Friday, October 01, 2010

The Record Industry Deserves to Die

The recording industry deserves to die a long and miserable death. Not because of its long-standing talent policies. I don’t have a garage band. Not because of copyright issues. I don’t share my music indiscriminately over the internet. Not even because recordings cost too much. I am probably one of iTunes’ best customers and also have an active Amazon.com account.

No – the recording industry deserves to die because it is so paranoid about someone “stealing” a track or an album that when someone does buy a CD ---it simply can’t be opened! Or to put it another way --- “It’s the packaging, stupid!”

Now as I already said – I can download with the best of them; my iPhone’s iPod is expanding exponentially. But when I’m driving long distances – I still like to slip a CD into the player. My Mini Cooper has a fantastic sound system.

Except – I can’t.

A new CD arrived in the mail a few days ago – and without thinking I wrestled it out of its seemingly steel-clad Amazon cardboard mailer (another column perhaps?) and put it in the car. Without removing the cellophane from the CD album cover itself.

What was I thinking? Or NOT thinking?

Of course I couldn’t open the CD. Couldn't play it when I wanted to. Had to bring it back to the house and spend 10 minutes with a knife trying to get the cellophane off first – and then the really impossible seal that covers one side of the plastic cover-- keeping the CD intact from the prying fingers of the person who legitimately bought the damn thing and legitimately expects to play it.
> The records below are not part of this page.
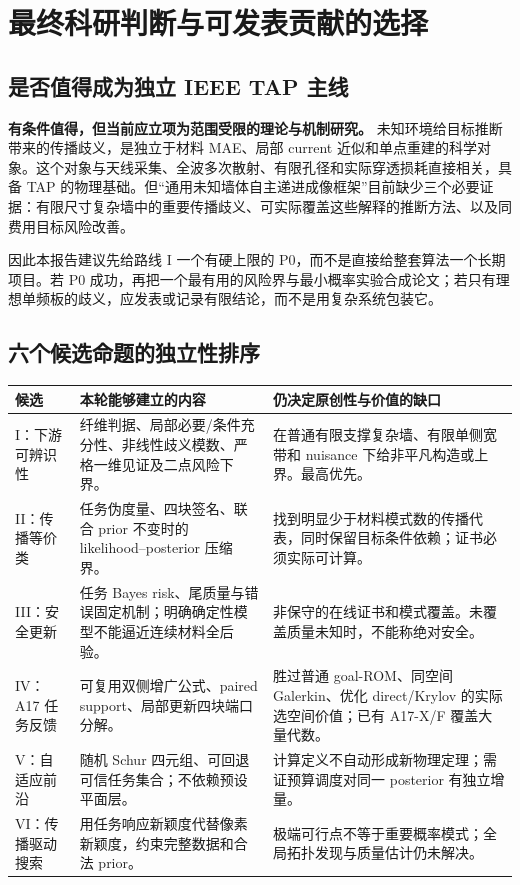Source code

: \section{最终科研判断与可发表贡献的选择}
\subsection{是否值得成为独立 IEEE TAP 主线}
\textbf{有条件值得，但当前应立项为范围受限的理论与机制研究。} 未知环境给目标推断带来的传播歧义，是独立于材料 MAE、局部 current 近似和单点重建的科学对象。这个对象与天线采集、全波多次散射、有限孔径和实际穿透损耗直接相关，具备 TAP 的物理基础。但“通用未知墙体自主递进成像框架”目前缺少三个必要证据：有限尺寸复杂墙中的重要传播歧义、可实际覆盖这些解释的推断方法、以及同费用目标风险改善。

因此本报告建议先给路线 I 一个有硬上限的 P0，而不是直接给整套算法一个长期项目。若 P0 成功，再把一个最有用的风险界与最小概率实验合成论文；若只有理想单频板的歧义，应发表或记录有限结论，而不是用复杂系统包装它。

\subsection{六个候选命题的独立性排序}
\begin{longtable}{p{23mm}p{64mm}p{61mm}}
\toprule
候选 & 本轮能够建立的内容 & 仍决定原创性与价值的缺口\\
\midrule
I：下游可辨识性 & 纤维判据、局部必要/条件充分性、非线性歧义模数、严格一维见证及二点风险下界。 & 在普通有限支撑复杂墙、有限单侧宽带和 nuisance 下给非平凡构造或上界。最高优先。\\
II：传播等价类 & 任务伪度量、四块签名、联合 prior 不变时的 likelihood--posterior 压缩界。 & 找到明显少于材料模式数的传播代表，同时保留目标条件依赖；证书必须实际可计算。\\
III：安全更新 & 任务 Bayes risk、尾质量与错误固定机制；明确确定性模型不能逼近连续材料全后验。 & 非保守的在线证书和模式覆盖。未覆盖质量未知时，不能称绝对安全。\\
IV：A17 任务反馈 & 可复用双侧增广公式、paired support、局部更新四块端口分解。 & 胜过普通 goal-ROM、同空间 Galerkin、优化 direct/Krylov 的实际选空间价值；已有 A17-X/F 覆盖大量代数。\\
V：自适应前沿 & 随机 Schur 四元组、可回退可信任务集合；不依赖预设平面层。 & 计算定义不自动形成新物理定理；需证预算调度对同一 posterior 有独立增量。\\
VI：传播驱动搜索 & 用任务响应新颖度代替像素新颖度，约束完整数据和合法 prior。 & 极端可行点不等于重要概率模式；全局拓扑发现与质量估计仍未解决。\\
\bottomrule
\end{longtable}

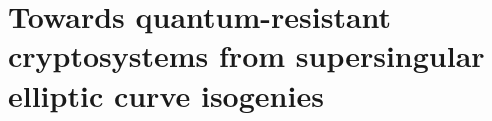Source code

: 





\newcommand{\dottriangle}[2][\i-\j]{  \foreach \i in {0,...,#2} {    \foreach \j in {0,...,\i} {      \draw(\i,\j) node{#1};    }  }}


\let\prop\proposition
\let\endprop\endproposition

\newcommand{\QQ}{{\mathbb{Q}}}
\newcommand{\ZZ}{{\mathbb{Z}}}
\newcommand{\RR}{{\mathbb{R}}}
\newcommand{\FF}{{\mathbb{F}}}
\newcommand{\VV}{{\mathcal{V}}}
\newcommand{\EE}{{\mathcal{E}}}
\newcommand{\iso}{\cong}
\newcommand{\id}{\operatorname{sID}}
\newcommand{\cyc}[1]{{\langle #1 \rangle}}
\def\abs#1{\left|#1\right|}



\chapter{Towards quantum-resistant cryptosystems from supersingular elliptic
curve isogenies}





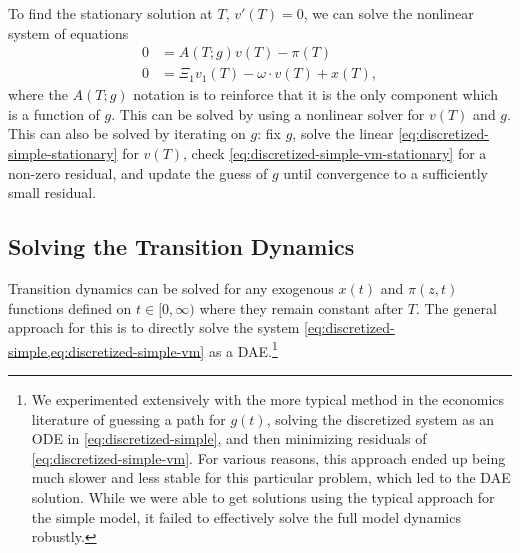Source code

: \documentclass[11pt]{article}
\begin{document}
\noindent To find the stationary solution at $T$,  $v'(T) = 0$, we can solve the nonlinear system of equations
\begin{align}
	0 &= A(T; g) v(T) - \pi(T)\label{eq:discretized-simple-stationary}\\
	0 &= \Xi_1 v_1(T) - \omega \cdot v(T) + x(T) , \label{eq:discretized-simple-vm-stationary}
\end{align}
where the $ A(T; g)$ notation is to reinforce that it is the only component which is a function of $g$. This can be solved by using a nonlinear solver for $v(T)$ and $g$. This can also be solved by iterating on $g$: fix $g$, solve the linear \cref{eq:discretized-simple-stationary} for $v(T)$, check \cref{eq:discretized-simple-vm-stationary} for a non-zero residual, and update the guess of $g$ until convergence to a sufficiently small residual.

\subsection{Solving the Transition Dynamics}

Transition dynamics can be solved for any exogenous $x(t)$ and $\pi(z,t)$ functions defined on $t \in [0,\infty)$ where they remain constant after $T$.  The general approach  for this is to directly solve the system \cref{eq:discretized-simple,eq:discretized-simple-vm} as a DAE.\footnote{ We experimented extensively with the more typical method in the economics literature of guessing a path for $g(t)$, solving the discretized system as an ODE in \cref{eq:discretized-simple}, and then minimizing residuals of \cref{eq:discretized-simple-vm}.  For various reasons, this approach ended up being much slower and less stable for this particular problem, which led to the DAE solution.  While we were able to get solutions using the typical approach for the simple model, it failed to effectively solve the full model dynamics robustly.}
\end{document}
Why, I asked myself for the 100th time, would anyone want to buy a packaged CD when you can download one in a couple of minutes for less money – and enjoy it immediately???

As far as I’m concerned the record companies killed themselves with impenetrable packaging. They took all the joy out of buying a recording you can actually hold in your hands. Their way of doing business is as dead as the Dodo. And despite my collection of 78’s, 45’s, LP’s, tapes and CD’s (don’t bother Merv Block; I know but they just don’t look right without the apostrophe) I’m ready to give up on the hard stuff.

As I said earlier – the record industry deserves to die and I hope the merchandising wizards are interred wrapped in their own preposterous packaging.